→ INSTRUCTIONS FOR THE TASK
Search the entries for the word "important" and return every line where it is found.

→ MATERIALS PROVIDED
------------------------------------------------------------

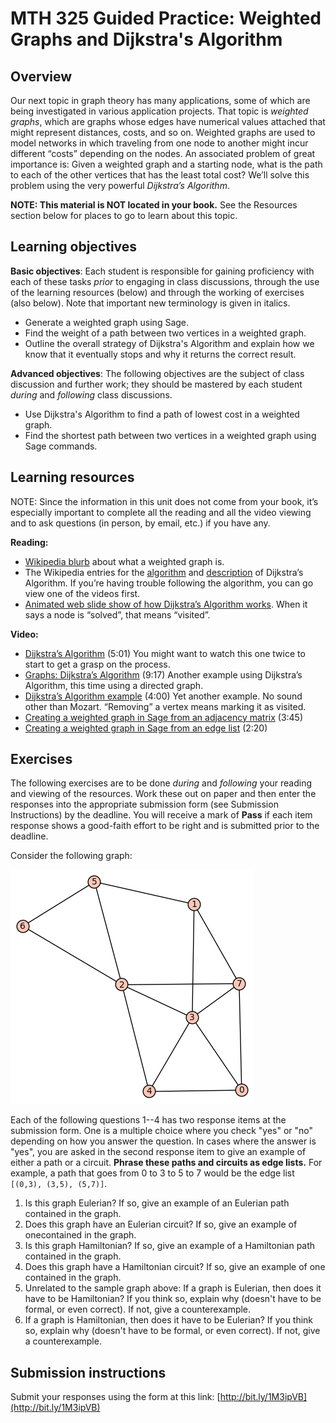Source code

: # MTH 325 Guided Practice: Weighted Graphs and Dijkstra's Algorithm 

## Overview

Our next topic in graph theory has many applications, some of which are being investigated in various application projects. That topic is _weighted graphs_, which are graphs whose edges have numerical values attached that might represent distances, costs, and so on. Weighted graphs are used to model networks in which traveling from one node to another might incur different “costs” depending on the nodes. An associated problem of great importance is: Given a weighted graph and a starting node, what is the path to each of the other vertices that has the least total cost? We’ll solve this problem using the very powerful _Dijkstra’s Algorithm_.

__NOTE: This material is NOT located in your book.__ See the Resources section below for places to go to learn about this topic.

## Learning objectives

__Basic objectives__: Each student is responsible for gaining proficiency with each of these tasks _prior_ to engaging in class discussions, through the use of the learning resources (below) and through the working of exercises (also below). Note that important new terminology is given in italics. 

+ Generate a weighted graph using Sage. 
+ Find the weight of a path between two vertices in a weighted graph. 
+ Outline the overall strategy of Dijkstra's Algorithm and explain how we know that it eventually stops and why it returns the correct result. 

__Advanced objectives__: The following objectives are the subject of class discussion and further work; they should be mastered by each student _during_ and _following_ class discussions. 

+ Use Dijkstra's Algorithm to find a path of lowest cost in a weighted graph. 
+ Find the shortest path between two vertices in a weighted graph using Sage commands. 

## Learning resources 

NOTE: Since the information in this unit does not come from your book, it’s especially important to complete all the reading and all the video viewing and to ask questions (in person, by email, etc.) if you have any.

__Reading:__

+ [Wikipedia blurb](http://en.wikipedia.org/wiki/Graph_(mathematics)#Weighted_graph) about what a weighted graph is.
+ The Wikipedia entries for the [algorithm](http://optlab-server.sce.carleton.ca/POAnimations2007/DijkstrasAlgo.html) and [description](http://en.wikipedia.org/wiki/Dijkstra's_algorithm#Description) of Dijkstra’s Algorithm. If you’re having trouble following the algorithm, you can go view one of the videos first.
+ [Animated web slide show of how Dijkstra’s Algorithm works](http://optlab-server.sce.carleton.ca/POAnimations2007/DijkstrasAlgo.html). When it says a node is “solved”, that means “visited”.

__Video:__

+ [Dijkstra’s Algorithm](https://www.youtube.com/watch?v=gdmfOwyQlcI) (5:01) You might want to watch this one twice to start to get a grasp on the process.
+ [Graphs: Dijkstra’s Algorithm](https://www.youtube.com/watch?v=8Ls1RqHCOPw) (9:17) Another example using Dijkstra’s Algorithm, this time using a directed graph.
+ [Dijkstra’s Algorithm example](https://www.youtube.com/watch?v=UG7VmPWkJmA) (4:00) Yet another example. No sound other than Mozart. “Removing” a vertex means marking it as visited.
+ [Creating a weighted graph in Sage from an adjacency matrix](http://www.youtube.com/watch?v=hv1IrJjbH-I) (3:45)
+ [Creating a weighted graph in Sage from an edge list](http://www.youtube.com/watch?v=1C9fNr7GpqM) (2:20)

## Exercises

The following exercises are to be done _during_ and _following_ your reading and viewing of the resources. Work these out on paper and then enter the responses into the appropriate submission form (see Submission Instructions) by the deadline. You will receive a mark of __Pass__ if each item response shows a good-faith effort to be right and is submitted prior to the deadline. 

Consider the following graph:

<img src="gp93a.png">

Each of the following questions 1--4 has two response items at the submission form. One is a multiple choice where you check "yes" or "no" depending on how you answer the question. In cases where the answer is "yes", you are asked in the second response item to give an example of either a path or a circuit. __Phrase these paths and circuits as edge lists.__ For example, a path that goes from 0 to 3 to 5 to 7 would be the edge list `[(0,3), (3,5), (5,7)]`. 

1. Is this graph Eulerian? If so, give an example of an Eulerian path contained in the graph. 
2. Does this graph have an Eulerian circuit? If so, give an example of onecontained in the graph. 
3. Is this graph Hamiltonian? If so, give an example of a Hamiltonian path contained in the graph. 
4. Does this graph have a Hamiltonian circuit? If so, give an example of one contained in the graph. 
5. Unrelated to the sample graph above: If a graph is Eulerian, then does it have to be Hamiltonian? If you think so, explain why (doesn't have to be formal, or even correct). If not, give a counterexample. 
6. If a graph is Hamiltonian, then does it have to be Eulerian? If you think so, explain why (doesn't have to be formal, or even correct). If not, give a counterexample. 

## Submission instructions

Submit your responses using the form at this link: [http://bit.ly/1M3ipVB](http://bit.ly/1M3ipVB)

------------------------------------------------------------

→ OUTPUT BELOW
__Basic objectives__: Each student is responsible for gaining proficiency with each of these tasks _prior_ to engaging in class discussions, through the use of the learning resources (below) and through the working of exercises (also below). Note that important new terminology is given in italics. 
NOTE: Since the information in this unit does not come from your book, it’s especially important to complete all the reading and all the video viewing and to ask questions (in person, by email, etc.) if you have any.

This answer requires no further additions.